Source texts of formatted documents ▸
━━━━━━━━

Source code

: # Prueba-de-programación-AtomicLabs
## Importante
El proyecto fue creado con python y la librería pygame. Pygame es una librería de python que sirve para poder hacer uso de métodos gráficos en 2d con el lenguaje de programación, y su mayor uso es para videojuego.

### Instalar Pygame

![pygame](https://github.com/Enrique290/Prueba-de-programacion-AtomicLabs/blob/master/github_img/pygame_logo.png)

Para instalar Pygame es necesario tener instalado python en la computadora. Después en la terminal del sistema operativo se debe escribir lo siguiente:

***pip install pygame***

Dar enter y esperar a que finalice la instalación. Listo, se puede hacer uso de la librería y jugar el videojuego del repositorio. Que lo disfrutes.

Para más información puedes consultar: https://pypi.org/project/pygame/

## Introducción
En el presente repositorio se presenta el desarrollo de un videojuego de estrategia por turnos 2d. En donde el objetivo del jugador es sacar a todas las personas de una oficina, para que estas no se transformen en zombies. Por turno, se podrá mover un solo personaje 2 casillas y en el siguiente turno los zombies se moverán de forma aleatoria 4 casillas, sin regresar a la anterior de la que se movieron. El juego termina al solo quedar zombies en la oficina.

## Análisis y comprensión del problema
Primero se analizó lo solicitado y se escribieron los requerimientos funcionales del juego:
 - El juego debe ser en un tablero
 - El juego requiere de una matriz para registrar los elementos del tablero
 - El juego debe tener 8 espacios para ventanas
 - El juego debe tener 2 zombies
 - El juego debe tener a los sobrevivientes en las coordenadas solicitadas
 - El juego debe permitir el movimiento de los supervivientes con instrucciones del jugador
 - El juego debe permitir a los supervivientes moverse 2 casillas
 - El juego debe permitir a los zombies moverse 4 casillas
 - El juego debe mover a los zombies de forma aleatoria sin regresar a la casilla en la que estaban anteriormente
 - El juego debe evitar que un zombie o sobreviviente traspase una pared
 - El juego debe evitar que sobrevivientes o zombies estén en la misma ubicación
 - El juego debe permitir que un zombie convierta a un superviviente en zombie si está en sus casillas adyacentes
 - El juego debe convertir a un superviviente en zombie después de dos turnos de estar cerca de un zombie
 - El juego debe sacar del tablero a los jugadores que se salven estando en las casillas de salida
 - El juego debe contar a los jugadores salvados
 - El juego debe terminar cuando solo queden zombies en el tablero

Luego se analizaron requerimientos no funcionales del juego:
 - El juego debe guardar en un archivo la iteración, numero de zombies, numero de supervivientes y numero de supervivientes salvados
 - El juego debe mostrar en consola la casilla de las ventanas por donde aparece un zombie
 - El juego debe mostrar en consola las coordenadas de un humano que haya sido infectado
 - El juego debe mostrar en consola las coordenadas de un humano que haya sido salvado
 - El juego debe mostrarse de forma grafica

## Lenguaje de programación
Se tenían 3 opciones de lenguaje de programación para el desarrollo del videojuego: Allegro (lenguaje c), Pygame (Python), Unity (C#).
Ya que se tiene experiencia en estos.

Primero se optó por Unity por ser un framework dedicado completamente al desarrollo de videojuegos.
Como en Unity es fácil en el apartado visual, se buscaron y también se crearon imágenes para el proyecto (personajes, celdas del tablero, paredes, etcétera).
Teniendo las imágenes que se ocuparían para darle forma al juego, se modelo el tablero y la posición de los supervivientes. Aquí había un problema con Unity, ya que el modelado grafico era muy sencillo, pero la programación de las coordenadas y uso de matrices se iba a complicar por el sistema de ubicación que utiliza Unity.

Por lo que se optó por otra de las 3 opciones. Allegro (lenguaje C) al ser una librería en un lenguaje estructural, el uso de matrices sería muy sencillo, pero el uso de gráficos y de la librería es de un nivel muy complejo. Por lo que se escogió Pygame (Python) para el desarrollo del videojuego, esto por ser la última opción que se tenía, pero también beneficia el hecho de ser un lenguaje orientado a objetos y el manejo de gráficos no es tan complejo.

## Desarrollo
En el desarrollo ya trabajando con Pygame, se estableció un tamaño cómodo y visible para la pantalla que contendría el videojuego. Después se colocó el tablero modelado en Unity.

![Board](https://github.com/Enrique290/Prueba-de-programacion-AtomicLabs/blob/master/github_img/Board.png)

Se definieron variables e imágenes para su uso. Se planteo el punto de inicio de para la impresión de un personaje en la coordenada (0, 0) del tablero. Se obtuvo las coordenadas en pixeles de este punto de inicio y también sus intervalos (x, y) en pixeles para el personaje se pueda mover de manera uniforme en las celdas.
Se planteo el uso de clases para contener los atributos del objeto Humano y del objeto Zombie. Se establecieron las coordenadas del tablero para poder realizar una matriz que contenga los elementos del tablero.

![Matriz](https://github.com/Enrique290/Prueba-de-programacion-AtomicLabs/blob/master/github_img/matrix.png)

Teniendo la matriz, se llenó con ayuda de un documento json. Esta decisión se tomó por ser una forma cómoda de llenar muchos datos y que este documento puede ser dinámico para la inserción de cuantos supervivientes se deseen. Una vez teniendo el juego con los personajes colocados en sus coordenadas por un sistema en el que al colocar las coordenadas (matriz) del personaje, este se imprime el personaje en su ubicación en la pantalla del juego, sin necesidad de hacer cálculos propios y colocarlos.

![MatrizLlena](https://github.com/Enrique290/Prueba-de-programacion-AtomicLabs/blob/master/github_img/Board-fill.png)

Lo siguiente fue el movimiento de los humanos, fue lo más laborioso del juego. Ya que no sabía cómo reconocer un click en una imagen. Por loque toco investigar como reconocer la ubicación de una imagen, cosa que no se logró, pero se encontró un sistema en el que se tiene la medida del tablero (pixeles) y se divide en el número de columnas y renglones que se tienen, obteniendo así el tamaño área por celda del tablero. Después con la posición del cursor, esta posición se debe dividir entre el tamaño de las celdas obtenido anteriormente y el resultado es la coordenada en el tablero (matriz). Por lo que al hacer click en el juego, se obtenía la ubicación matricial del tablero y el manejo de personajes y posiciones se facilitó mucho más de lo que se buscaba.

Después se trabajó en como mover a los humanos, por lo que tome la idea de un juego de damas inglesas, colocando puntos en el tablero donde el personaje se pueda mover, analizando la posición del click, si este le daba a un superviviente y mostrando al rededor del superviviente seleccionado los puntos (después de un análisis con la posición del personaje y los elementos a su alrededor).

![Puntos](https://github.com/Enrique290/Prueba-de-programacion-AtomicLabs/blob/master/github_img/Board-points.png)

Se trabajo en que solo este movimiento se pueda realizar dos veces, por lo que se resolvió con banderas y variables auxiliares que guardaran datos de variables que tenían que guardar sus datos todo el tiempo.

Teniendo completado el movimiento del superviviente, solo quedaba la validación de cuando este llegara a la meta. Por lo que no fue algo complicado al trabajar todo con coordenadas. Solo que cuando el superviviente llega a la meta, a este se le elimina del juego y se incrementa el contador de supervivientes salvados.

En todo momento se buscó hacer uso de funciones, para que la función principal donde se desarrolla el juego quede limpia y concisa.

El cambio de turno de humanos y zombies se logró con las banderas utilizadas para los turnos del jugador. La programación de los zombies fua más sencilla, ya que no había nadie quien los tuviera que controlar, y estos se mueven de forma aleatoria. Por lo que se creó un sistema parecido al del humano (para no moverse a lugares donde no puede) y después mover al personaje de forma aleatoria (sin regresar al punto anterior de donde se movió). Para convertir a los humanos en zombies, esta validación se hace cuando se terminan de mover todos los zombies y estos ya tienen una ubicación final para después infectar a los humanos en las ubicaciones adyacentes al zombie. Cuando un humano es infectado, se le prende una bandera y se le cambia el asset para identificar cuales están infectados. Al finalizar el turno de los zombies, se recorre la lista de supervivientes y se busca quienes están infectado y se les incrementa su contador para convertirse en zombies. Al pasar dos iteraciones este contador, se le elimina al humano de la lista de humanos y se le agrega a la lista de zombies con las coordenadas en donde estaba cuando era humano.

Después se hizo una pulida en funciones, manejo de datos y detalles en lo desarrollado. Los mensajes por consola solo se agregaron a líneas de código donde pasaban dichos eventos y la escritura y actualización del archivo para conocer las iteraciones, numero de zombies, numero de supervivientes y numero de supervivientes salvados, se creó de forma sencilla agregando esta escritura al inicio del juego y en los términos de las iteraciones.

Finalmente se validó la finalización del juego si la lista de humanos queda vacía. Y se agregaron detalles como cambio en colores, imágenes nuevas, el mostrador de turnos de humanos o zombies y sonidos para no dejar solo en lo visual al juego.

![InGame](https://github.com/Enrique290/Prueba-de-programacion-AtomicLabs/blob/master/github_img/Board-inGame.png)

━━━━━━━━

Set down precisely the lines above between the line holding "- El juego debe mover" and the line holding "- El juego debe evitar que sobrevivientes", inclusive, and nothing beyond them.

RESULT OF THE EXERCISE ▸
 - El juego debe mover a los zombies de forma aleatoria sin regresar a la casilla en la que estaban anteriormente
 - El juego debe evitar que un zombie o sobreviviente traspase una pared
 - El juego debe evitar que sobrevivientes o zombies estén en la misma ubicación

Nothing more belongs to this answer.